Working with multiple PSPs and routing your transactions is a great way to begin optimizing your revenue, but it only addresses one half of building a payments system. There’s still the possibility of revenue loss when your own system isn’t robust enough to handle the many different failure scenarios it’s likely to encounter.
At Spreedly, we’re laser focused on helping our customers build flexible payment systems that can easily adapt to ever-changing business needs. Lately, we’ve been thinking more about revenue optimization, a goal we’ve seen become increasingly common across our customer base. Broadly speaking, this often means relationships with multiple payment service providers (PSPs) and routing your transactions to the payment gateway in which the transaction has the highest chance of succeeding.
Working with multiple PSPs and routing your transactions is a great way to begin optimizing your revenue, but it only addresses one half of building a payments system. Namely working with the larger payments ecosystems and backing financial institutions. There’s still the possibility of revenue loss when your own system isn’t robust enough to handle the many different failure scenarios it’s likely to encounter. Here are a few things to consider on the technical front as you continue building out your payments system.
If you write web based software then working in the context of a distributed system is nothing new. In fact it’s so common that it’s easy to overlook the complexity of HTTP requests to external services and all of the things that can go wrong. Things like network instability, your gateway being down, or your gateway timing out on transaction requests, just to name a few.

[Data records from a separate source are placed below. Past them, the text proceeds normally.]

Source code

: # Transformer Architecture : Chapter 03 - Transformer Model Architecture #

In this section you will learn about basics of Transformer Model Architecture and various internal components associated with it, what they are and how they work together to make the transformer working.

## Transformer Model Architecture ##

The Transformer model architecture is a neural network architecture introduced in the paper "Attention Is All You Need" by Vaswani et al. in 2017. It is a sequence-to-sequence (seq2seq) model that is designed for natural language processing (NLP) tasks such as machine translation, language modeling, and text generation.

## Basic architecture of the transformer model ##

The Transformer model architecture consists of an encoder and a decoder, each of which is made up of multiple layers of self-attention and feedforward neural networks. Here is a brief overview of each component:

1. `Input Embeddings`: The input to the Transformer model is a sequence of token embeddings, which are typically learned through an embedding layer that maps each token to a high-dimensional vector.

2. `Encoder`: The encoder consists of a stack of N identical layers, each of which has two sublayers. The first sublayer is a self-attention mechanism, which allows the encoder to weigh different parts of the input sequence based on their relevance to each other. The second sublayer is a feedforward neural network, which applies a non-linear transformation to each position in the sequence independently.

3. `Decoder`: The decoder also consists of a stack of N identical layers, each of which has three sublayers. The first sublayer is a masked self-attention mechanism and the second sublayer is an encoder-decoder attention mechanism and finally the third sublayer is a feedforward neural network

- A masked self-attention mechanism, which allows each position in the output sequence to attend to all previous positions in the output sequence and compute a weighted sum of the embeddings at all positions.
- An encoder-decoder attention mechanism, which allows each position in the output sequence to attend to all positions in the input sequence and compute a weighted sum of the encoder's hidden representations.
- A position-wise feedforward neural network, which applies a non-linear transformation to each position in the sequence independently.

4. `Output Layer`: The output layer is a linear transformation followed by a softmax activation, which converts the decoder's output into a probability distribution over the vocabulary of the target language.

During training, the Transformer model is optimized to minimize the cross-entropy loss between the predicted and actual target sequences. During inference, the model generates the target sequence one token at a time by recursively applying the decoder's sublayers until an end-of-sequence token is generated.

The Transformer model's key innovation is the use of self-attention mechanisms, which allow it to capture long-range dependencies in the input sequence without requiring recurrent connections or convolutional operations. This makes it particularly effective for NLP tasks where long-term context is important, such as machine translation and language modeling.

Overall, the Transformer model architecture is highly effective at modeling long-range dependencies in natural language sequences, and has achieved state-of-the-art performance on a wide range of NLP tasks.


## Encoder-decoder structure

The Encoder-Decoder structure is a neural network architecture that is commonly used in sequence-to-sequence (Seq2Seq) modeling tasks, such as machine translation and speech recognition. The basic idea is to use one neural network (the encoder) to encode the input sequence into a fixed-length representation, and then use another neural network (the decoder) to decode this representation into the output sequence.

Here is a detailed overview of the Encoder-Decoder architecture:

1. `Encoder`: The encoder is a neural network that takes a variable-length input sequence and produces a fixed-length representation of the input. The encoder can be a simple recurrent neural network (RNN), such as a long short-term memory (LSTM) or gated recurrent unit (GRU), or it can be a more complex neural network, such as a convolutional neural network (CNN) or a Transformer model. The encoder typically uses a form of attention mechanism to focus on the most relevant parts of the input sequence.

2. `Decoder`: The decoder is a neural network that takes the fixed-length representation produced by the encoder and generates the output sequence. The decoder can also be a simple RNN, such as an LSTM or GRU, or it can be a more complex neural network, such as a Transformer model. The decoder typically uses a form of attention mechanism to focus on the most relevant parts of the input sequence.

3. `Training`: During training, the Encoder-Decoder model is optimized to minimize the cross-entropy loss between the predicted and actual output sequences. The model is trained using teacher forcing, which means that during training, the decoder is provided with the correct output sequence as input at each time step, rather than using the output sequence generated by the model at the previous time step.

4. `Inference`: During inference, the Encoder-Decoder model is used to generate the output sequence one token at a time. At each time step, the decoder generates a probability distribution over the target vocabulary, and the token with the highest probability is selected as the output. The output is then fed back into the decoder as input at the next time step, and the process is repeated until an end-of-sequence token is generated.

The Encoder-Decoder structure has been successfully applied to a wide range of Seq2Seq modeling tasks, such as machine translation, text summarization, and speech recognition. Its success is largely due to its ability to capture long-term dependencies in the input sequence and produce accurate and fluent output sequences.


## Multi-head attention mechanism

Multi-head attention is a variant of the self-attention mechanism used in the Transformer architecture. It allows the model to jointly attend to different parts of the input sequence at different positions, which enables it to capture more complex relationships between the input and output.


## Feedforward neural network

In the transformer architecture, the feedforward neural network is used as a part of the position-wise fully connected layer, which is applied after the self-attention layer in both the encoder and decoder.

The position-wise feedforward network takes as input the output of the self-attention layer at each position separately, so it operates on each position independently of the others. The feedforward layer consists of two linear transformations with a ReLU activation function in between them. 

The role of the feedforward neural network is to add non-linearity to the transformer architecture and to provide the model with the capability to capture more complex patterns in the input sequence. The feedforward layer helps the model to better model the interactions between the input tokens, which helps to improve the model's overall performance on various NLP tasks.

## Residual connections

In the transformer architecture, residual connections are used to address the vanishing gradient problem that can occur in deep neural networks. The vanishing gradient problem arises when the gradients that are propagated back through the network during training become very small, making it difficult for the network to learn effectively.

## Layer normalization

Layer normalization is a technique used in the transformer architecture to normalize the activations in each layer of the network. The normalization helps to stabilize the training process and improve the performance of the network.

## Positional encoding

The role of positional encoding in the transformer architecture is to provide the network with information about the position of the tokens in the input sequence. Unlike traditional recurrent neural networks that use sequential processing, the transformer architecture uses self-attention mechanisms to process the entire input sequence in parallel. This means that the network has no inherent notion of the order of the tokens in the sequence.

Unfortunately the difference between most external APIs and payments APIs is that when things go wrong it can have pretty disastrous consequences. Everything from accidentally maxing out a user’s credit card to losing thousands of dollars in revenue in minutes. Given the possibility of these consequences, it pays (quite literally) to design a system that is resilient to problems that are out of your control and provides you the best chance of your request going through.
At Spreedly we’ve fully embraced a distributed system, building a series of micro services around Kafka. You can read all about it on our engineering blog. There are a couple concepts we’ve seen be particularly important when designing systems resilient to issues, and it turns out many of those same principles carry over when designing payment systems.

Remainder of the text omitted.